::: Dataset extract :::

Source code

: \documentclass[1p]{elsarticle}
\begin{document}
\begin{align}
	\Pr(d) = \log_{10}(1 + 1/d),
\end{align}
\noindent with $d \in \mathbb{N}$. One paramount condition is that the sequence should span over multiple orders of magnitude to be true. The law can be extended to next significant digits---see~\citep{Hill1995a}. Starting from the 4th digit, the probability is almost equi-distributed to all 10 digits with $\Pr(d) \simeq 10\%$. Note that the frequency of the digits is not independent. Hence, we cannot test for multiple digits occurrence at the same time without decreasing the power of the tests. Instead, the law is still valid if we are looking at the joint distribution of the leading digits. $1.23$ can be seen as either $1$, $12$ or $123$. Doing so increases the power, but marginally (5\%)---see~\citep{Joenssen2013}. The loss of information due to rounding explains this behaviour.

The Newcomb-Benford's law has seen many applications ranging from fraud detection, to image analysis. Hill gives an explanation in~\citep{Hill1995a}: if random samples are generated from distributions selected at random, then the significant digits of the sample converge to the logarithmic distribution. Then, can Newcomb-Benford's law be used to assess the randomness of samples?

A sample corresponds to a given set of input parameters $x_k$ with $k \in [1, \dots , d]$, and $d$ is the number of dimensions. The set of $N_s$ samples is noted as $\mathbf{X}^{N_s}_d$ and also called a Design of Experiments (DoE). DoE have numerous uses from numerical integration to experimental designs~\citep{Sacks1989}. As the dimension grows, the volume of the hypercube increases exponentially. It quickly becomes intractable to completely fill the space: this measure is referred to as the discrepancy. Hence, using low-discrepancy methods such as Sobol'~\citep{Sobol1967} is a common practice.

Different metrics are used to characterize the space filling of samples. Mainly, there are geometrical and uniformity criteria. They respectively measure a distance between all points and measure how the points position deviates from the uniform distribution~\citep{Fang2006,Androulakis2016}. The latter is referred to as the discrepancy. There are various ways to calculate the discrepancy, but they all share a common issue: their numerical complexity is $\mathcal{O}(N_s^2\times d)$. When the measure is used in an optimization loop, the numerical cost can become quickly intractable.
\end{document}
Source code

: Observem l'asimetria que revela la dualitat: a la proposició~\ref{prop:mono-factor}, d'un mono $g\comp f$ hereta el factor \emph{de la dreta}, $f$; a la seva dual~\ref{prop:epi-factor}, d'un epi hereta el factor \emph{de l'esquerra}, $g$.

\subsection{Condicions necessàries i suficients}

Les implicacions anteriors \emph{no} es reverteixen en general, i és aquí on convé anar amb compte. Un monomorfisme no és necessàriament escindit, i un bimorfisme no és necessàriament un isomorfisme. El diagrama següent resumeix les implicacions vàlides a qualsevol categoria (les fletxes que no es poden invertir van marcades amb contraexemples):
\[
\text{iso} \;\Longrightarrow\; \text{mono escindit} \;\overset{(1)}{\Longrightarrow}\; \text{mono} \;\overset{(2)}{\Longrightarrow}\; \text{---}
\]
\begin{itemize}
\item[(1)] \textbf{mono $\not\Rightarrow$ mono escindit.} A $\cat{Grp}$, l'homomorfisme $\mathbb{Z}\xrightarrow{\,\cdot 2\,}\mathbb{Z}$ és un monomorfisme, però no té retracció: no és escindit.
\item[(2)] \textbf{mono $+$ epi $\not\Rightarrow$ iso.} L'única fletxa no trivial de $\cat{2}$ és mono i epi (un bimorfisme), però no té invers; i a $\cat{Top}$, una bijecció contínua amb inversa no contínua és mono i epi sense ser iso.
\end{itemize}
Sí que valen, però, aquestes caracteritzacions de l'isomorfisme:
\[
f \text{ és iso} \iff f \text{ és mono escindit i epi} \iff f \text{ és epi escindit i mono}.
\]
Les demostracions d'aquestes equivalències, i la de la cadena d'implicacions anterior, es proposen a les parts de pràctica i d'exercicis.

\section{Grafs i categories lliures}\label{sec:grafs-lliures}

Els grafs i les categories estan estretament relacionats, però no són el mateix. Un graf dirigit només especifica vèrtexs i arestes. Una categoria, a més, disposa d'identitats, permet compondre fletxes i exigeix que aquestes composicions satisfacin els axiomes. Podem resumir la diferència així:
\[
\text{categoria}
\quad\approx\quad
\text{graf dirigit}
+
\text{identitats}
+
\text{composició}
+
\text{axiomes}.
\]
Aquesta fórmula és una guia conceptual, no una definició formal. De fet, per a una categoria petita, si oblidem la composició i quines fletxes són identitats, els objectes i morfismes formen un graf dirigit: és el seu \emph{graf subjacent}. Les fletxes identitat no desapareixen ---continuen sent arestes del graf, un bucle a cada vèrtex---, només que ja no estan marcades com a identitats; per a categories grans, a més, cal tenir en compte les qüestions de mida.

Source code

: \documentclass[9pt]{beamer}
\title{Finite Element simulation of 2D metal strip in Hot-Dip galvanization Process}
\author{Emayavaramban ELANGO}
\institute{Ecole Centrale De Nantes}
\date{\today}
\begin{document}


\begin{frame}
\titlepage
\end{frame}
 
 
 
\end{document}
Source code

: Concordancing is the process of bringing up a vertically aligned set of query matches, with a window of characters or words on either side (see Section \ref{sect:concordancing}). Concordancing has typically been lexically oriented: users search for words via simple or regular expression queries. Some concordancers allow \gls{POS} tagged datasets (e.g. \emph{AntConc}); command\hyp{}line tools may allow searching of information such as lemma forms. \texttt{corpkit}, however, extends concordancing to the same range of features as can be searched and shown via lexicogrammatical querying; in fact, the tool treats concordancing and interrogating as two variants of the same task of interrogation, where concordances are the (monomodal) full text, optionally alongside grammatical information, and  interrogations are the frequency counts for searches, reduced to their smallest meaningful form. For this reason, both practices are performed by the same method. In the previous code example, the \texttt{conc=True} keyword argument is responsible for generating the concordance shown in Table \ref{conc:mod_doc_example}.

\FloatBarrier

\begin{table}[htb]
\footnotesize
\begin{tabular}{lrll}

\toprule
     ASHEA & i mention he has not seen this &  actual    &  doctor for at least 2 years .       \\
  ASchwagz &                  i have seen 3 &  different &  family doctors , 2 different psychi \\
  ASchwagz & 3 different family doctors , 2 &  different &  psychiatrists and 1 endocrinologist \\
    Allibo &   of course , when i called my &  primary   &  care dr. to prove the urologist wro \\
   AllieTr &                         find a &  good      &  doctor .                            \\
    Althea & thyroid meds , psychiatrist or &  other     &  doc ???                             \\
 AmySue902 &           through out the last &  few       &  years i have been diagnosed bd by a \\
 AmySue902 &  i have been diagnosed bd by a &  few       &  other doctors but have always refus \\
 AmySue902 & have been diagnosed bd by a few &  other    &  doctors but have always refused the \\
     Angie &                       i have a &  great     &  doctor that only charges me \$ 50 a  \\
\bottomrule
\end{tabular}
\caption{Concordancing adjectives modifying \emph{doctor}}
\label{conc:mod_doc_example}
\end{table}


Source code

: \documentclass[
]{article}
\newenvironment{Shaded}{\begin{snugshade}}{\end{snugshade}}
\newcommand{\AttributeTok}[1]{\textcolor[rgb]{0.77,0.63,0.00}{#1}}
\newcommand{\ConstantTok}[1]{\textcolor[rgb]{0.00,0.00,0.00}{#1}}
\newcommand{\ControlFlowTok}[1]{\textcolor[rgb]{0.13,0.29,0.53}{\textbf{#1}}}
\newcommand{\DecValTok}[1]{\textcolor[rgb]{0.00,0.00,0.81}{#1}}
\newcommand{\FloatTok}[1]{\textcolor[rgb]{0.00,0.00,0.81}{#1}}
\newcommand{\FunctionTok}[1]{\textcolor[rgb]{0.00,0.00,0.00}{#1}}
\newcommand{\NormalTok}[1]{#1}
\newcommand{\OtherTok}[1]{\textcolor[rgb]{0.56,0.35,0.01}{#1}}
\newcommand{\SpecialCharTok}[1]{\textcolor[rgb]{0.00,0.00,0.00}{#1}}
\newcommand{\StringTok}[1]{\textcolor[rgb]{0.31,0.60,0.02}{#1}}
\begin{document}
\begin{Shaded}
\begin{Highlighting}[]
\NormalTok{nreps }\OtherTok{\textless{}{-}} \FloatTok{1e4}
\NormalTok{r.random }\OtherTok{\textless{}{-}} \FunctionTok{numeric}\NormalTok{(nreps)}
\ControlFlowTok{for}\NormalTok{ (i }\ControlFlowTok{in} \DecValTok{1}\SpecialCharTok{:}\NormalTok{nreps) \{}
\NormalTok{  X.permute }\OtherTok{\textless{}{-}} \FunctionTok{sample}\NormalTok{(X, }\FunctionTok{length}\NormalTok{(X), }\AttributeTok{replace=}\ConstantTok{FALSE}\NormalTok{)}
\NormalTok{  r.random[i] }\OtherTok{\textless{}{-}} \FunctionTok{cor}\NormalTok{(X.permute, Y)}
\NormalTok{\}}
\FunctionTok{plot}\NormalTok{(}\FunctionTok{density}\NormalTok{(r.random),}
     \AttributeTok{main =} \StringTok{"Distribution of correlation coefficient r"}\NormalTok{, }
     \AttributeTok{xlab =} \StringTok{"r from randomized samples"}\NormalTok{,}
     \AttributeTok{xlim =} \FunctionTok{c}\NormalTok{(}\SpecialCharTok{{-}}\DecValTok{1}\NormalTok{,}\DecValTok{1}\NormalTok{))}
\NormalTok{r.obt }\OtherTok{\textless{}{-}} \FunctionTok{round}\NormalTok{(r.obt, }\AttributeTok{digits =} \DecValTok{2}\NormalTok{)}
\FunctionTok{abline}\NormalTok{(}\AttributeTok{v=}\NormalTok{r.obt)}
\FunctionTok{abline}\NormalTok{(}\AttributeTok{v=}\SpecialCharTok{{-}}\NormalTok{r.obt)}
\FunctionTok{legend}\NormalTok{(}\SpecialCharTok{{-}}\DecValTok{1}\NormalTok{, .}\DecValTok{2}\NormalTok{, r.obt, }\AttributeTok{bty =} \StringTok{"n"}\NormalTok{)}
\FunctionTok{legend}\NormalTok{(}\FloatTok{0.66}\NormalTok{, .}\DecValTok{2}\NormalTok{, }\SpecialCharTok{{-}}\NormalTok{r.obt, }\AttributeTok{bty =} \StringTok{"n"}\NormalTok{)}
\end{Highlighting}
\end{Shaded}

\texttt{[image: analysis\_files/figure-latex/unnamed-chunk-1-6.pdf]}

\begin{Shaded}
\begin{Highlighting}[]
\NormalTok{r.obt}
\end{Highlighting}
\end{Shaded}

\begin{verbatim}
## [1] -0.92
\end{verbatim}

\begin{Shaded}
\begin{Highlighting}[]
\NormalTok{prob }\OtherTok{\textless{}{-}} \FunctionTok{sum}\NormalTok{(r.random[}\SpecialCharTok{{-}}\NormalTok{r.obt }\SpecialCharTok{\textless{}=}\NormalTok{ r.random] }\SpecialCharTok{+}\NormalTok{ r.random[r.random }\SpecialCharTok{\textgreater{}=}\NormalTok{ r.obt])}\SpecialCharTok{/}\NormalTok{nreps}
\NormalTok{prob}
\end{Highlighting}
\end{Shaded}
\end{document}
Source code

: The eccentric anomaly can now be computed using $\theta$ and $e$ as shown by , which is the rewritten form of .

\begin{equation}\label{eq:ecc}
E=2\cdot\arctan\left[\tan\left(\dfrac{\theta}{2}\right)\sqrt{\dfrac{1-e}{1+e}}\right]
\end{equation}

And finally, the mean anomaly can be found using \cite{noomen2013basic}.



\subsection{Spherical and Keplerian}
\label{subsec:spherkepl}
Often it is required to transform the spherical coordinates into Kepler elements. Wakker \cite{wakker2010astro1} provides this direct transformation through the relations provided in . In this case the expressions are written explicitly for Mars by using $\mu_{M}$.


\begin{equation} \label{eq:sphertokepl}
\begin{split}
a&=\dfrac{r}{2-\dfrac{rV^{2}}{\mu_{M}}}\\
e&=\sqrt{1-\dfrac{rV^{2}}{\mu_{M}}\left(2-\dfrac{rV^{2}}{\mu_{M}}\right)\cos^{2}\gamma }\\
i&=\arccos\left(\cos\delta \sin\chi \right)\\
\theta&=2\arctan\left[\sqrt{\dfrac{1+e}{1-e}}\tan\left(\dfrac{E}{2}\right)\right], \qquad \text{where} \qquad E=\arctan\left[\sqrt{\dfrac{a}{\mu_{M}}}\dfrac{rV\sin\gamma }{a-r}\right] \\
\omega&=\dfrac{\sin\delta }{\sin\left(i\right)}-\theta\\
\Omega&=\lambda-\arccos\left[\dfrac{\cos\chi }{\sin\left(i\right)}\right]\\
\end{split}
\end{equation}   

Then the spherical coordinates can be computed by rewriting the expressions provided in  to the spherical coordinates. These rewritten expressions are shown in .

:::

▶ **Exercise objective**
Word for word, restate the data above from its first line down to and including the line with "A sample corresponds".

▶ **Answer section**
Source code

: \documentclass[1p]{elsarticle}
\begin{document}
\begin{align}
	\Pr(d) = \log_{10}(1 + 1/d),
\end{align}
\noindent with $d \in \mathbb{N}$. One paramount condition is that the sequence should span over multiple orders of magnitude to be true. The law can be extended to next significant digits---see~\citep{Hill1995a}. Starting from the 4th digit, the probability is almost equi-distributed to all 10 digits with $\Pr(d) \simeq 10\%$. Note that the frequency of the digits is not independent. Hence, we cannot test for multiple digits occurrence at the same time without decreasing the power of the tests. Instead, the law is still valid if we are looking at the joint distribution of the leading digits. $1.23$ can be seen as either $1$, $12$ or $123$. Doing so increases the power, but marginally (5\%)---see~\citep{Joenssen2013}. The loss of information due to rounding explains this behaviour.

The Newcomb-Benford's law has seen many applications ranging from fraud detection, to image analysis. Hill gives an explanation in~\citep{Hill1995a}: if random samples are generated from distributions selected at random, then the significant digits of the sample converge to the logarithmic distribution. Then, can Newcomb-Benford's law be used to assess the randomness of samples?

A sample corresponds to a given set of input parameters $x_k$ with $k \in [1, \dots , d]$, and $d$ is the number of dimensions. The set of $N_s$ samples is noted as $\mathbf{X}^{N_s}_d$ and also called a Design of Experiments (DoE). DoE have numerous uses from numerical integration to experimental designs~\citep{Sacks1989}. As the dimension grows, the volume of the hypercube increases exponentially. It quickly becomes intractable to completely fill the space: this measure is referred to as the discrepancy. Hence, using low-discrepancy methods such as Sobol'~\citep{Sobol1967} is a common practice.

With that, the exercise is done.